Buying a cone could be a happy memory with tinges of nostalgia and longing for the carefree childhood, and for most people it probably is. Now, imagine that the scoops of your Neapolitan are filled with worms and the ice cream man is an evil monster “who might be the devil, or might be a god, or might be nothing at all.” He’s “doing his best to convince us that there’s no hope” by manipulating our lives, adding suffering, murder, and havoc to our already joyless existence, making the “bugs” in our heads—loneliness, regret, addiction, boredom, self-sabotage—writhe, squirm, and multiply.

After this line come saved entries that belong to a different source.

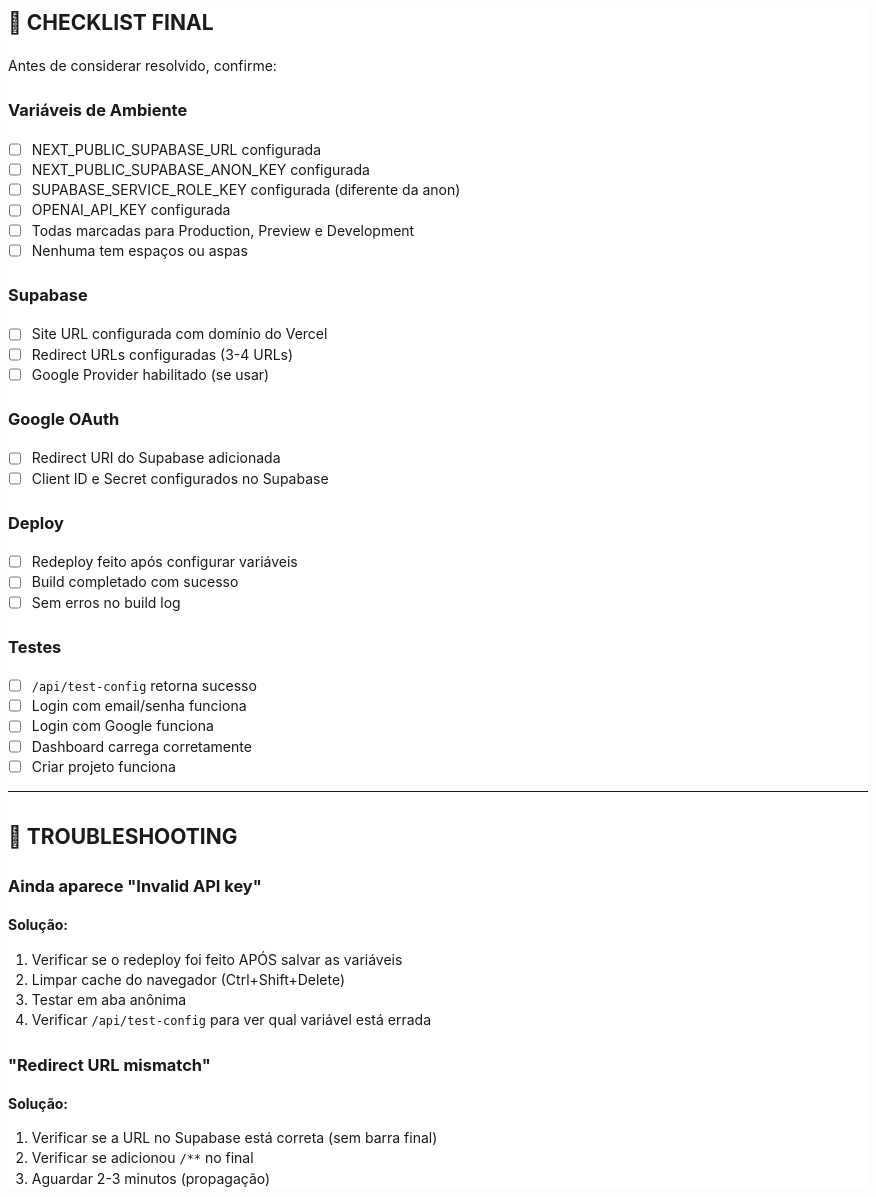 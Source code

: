 ## 🎯 CHECKLIST FINAL

Antes de considerar resolvido, confirme:

### Variáveis de Ambiente
- [ ] NEXT_PUBLIC_SUPABASE_URL configurada
- [ ] NEXT_PUBLIC_SUPABASE_ANON_KEY configurada
- [ ] SUPABASE_SERVICE_ROLE_KEY configurada (diferente da anon)
- [ ] OPENAI_API_KEY configurada
- [ ] Todas marcadas para Production, Preview e Development
- [ ] Nenhuma tem espaços ou aspas

### Supabase
- [ ] Site URL configurada com domínio do Vercel
- [ ] Redirect URLs configuradas (3-4 URLs)
- [ ] Google Provider habilitado (se usar)

### Google OAuth
- [ ] Redirect URI do Supabase adicionada
- [ ] Client ID e Secret configurados no Supabase

### Deploy
- [ ] Redeploy feito após configurar variáveis
- [ ] Build completado com sucesso
- [ ] Sem erros no build log

### Testes
- [ ] `/api/test-config` retorna sucesso
- [ ] Login com email/senha funciona
- [ ] Login com Google funciona
- [ ] Dashboard carrega corretamente
- [ ] Criar projeto funciona

---

## 🐛 TROUBLESHOOTING

### Ainda aparece "Invalid API key"

**Solução:**
1. Verificar se o redeploy foi feito APÓS salvar as variáveis
2. Limpar cache do navegador (Ctrl+Shift+Delete)
3. Testar em aba anônima
4. Verificar `/api/test-config` para ver qual variável está errada

### "Redirect URL mismatch"

**Solução:**
1. Verificar se a URL no Supabase está correta (sem barra final)
2. Verificar se adicionou `/**` no final
3. Aguardar 2-3 minutos (propagação)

If any of this sounds intriguing, then the Ice Cream Man comic book series by writer W. Maxwell Prince, artist Martín Morazzo, and colorist Chris O’Halloran is the right fit for you. It’s an anthology of psychological horror with elements of dark humor that pays special attention to language and word play, allusions to literature and music, and grotesque imagery in upbeat, warm colors. Each chapter tells a new story, often experimental in voice, style, form, or genre. The tenth and most recent volume of the figglybumps storyline, Imperious Wrecks, came out in 2024. In anticipation of Volume 11 coming out this September, I’d like to review all four chapters from Volume 10, which will also serve as excellent examples of what to expect from the whole series for those unfamiliar with it.

The themes of death, pain, grief, and ruined families are common for Ice Cream Man, and the first chapter of Volume 10, “Flight of the Figglybumps,” is not an exception. It’s a story of two siblings, Grace and Mike, sorting out their brother Brian’s basement after he committed suicide. The second plot line in the chapter comes from the cartoon Brian created and features fluffy rabbit-like creatures, figglybumps. Readers of Ice Cream Man have seen them in previous volumes but didn’t then have much context for where figglybumps come from and what they are. Just like all the other chapters, “Flight of the Figglybumps” can be enjoyed as a stand-alone piece, but to get the most out of the series, you might also want to check previous volumes, especially “Cape Fear” (Volume 5, Chapter 17), which sheds light on what happened to figglybumps after their acquaintance with the ice cream man.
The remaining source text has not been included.